WHAT THE TASK REQUIRES: Each line of the material holding the word "eller" must be identified and copied.
>>
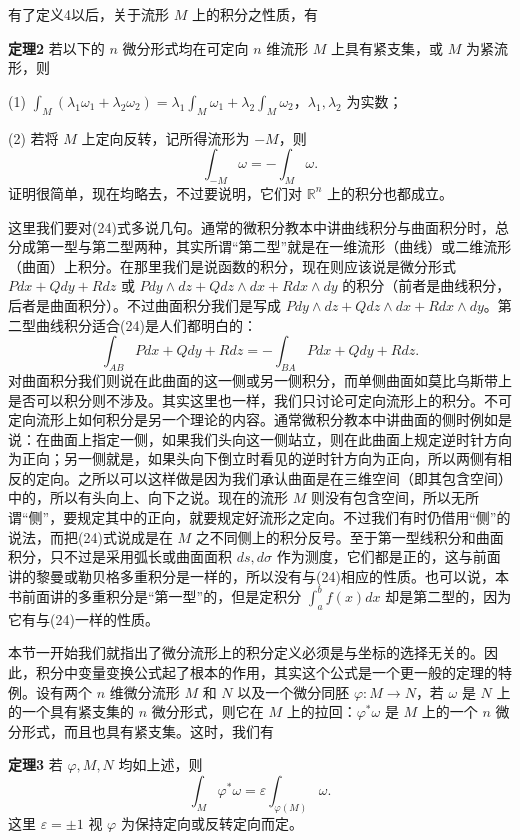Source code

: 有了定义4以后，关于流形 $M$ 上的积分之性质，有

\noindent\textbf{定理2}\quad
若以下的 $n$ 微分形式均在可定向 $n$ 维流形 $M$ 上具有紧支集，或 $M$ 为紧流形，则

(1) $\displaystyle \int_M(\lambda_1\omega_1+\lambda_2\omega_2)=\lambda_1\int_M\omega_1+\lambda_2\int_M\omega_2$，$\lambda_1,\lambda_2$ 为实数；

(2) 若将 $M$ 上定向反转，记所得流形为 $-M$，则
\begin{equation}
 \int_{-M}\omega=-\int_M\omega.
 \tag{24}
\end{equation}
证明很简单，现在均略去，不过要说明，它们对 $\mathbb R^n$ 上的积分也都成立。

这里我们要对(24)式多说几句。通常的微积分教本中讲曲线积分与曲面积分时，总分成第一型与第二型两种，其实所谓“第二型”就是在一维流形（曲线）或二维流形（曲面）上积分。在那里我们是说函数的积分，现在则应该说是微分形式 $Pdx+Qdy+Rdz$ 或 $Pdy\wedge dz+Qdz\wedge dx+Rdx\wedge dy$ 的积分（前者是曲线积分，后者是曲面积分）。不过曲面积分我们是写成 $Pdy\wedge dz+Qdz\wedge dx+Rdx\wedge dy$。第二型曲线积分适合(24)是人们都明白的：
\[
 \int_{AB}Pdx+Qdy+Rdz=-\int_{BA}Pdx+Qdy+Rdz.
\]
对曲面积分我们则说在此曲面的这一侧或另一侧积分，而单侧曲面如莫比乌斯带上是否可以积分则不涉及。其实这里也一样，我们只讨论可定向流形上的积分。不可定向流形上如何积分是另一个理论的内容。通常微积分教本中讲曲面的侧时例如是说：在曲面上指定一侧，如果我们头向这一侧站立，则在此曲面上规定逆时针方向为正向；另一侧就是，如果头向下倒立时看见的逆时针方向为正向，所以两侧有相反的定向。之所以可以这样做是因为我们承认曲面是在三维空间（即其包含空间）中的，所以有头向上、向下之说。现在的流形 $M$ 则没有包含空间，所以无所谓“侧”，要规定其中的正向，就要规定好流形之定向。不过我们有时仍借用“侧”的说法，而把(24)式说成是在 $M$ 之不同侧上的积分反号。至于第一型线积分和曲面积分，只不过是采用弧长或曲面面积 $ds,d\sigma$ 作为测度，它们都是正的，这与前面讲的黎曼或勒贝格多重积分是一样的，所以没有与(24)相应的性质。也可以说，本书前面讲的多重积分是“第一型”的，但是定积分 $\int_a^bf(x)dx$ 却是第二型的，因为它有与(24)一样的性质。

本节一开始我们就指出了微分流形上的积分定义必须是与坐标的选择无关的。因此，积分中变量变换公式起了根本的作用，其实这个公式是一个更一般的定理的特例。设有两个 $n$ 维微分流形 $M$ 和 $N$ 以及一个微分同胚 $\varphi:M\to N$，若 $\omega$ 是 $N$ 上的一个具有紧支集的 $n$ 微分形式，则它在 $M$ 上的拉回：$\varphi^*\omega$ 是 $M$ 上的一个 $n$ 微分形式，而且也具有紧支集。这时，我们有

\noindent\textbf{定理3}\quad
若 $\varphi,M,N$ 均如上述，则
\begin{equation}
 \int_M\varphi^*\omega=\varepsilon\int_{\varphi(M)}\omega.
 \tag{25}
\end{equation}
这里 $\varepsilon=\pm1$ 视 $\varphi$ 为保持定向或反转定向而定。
<<
>>
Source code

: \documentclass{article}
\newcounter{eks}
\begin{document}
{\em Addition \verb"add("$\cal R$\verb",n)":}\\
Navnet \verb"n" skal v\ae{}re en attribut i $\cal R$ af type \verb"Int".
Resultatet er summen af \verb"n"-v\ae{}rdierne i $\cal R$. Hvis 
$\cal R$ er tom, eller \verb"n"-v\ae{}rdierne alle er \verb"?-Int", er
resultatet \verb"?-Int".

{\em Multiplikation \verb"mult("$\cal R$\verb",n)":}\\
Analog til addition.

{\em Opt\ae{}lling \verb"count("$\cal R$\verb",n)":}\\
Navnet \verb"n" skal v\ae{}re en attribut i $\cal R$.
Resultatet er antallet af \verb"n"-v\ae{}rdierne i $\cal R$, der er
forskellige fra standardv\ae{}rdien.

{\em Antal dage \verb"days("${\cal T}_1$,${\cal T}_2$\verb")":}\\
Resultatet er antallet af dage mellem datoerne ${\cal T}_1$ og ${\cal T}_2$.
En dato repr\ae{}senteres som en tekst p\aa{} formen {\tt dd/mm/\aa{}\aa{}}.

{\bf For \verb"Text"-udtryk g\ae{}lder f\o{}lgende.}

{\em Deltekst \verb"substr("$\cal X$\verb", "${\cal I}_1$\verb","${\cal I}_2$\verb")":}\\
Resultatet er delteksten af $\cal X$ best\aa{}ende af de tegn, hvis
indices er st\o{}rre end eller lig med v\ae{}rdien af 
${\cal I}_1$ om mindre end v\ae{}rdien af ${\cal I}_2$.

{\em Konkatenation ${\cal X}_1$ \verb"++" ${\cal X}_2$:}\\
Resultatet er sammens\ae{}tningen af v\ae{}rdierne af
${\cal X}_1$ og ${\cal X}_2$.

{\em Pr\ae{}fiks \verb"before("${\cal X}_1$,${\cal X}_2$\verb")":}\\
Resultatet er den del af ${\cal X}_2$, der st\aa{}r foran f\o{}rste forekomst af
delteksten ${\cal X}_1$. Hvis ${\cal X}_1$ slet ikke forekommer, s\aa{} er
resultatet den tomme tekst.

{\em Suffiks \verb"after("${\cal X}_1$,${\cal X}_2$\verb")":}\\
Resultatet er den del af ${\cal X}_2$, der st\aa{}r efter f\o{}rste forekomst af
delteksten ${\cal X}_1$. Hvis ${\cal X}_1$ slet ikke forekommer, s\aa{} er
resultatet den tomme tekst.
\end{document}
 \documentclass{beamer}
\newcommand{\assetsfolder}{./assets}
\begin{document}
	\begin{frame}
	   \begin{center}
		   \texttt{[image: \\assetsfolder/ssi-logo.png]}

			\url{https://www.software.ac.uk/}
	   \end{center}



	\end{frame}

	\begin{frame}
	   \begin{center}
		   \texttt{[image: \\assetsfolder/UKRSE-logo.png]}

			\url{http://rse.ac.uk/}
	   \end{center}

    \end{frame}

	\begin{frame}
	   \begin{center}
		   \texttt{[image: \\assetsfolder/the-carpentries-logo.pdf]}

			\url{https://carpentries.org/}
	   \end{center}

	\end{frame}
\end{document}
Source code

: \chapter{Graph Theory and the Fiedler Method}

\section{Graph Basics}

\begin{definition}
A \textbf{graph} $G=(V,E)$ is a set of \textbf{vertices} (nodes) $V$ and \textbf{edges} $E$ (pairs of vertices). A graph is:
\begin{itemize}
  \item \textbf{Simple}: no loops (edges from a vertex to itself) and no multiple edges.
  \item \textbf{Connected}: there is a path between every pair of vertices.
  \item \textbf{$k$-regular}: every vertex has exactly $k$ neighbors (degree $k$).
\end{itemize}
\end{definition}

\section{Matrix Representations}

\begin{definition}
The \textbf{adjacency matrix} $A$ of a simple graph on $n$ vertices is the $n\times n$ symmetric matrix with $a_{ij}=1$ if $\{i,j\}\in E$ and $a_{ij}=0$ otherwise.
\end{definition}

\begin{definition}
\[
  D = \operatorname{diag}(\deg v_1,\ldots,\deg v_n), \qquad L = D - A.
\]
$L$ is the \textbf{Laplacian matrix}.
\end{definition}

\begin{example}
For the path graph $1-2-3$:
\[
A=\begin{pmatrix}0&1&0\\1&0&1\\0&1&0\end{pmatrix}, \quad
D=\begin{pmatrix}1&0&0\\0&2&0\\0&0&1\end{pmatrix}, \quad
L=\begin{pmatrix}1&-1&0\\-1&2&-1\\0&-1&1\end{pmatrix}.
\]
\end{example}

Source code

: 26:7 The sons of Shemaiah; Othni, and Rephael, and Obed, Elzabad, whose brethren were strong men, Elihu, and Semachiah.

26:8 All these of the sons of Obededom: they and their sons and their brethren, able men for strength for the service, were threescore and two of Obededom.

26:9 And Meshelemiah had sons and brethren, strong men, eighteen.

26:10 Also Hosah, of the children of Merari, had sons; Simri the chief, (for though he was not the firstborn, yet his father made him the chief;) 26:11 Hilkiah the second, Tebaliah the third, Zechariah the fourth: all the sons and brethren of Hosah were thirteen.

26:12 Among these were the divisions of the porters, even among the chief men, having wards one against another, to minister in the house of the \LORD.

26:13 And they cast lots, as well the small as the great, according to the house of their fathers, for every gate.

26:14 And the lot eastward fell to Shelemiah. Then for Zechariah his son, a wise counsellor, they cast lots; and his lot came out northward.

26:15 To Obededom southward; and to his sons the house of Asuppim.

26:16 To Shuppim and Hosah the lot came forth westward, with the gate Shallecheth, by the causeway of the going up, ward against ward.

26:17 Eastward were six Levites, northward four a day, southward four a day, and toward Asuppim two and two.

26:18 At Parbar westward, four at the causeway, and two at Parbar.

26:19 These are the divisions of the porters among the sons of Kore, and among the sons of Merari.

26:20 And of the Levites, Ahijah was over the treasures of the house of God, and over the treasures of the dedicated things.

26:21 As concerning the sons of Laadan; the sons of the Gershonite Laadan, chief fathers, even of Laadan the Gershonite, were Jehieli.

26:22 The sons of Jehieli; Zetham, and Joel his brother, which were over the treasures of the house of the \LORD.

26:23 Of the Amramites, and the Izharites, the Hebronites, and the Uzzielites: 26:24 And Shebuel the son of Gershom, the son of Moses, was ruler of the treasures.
<<
TASK RESPONSE:
$\cal R$ er tom, eller \verb"n"-v\ae{}rdierne alle er \verb"?-Int", er
indices er st\o{}rre end eller lig med v\ae{}rdien af 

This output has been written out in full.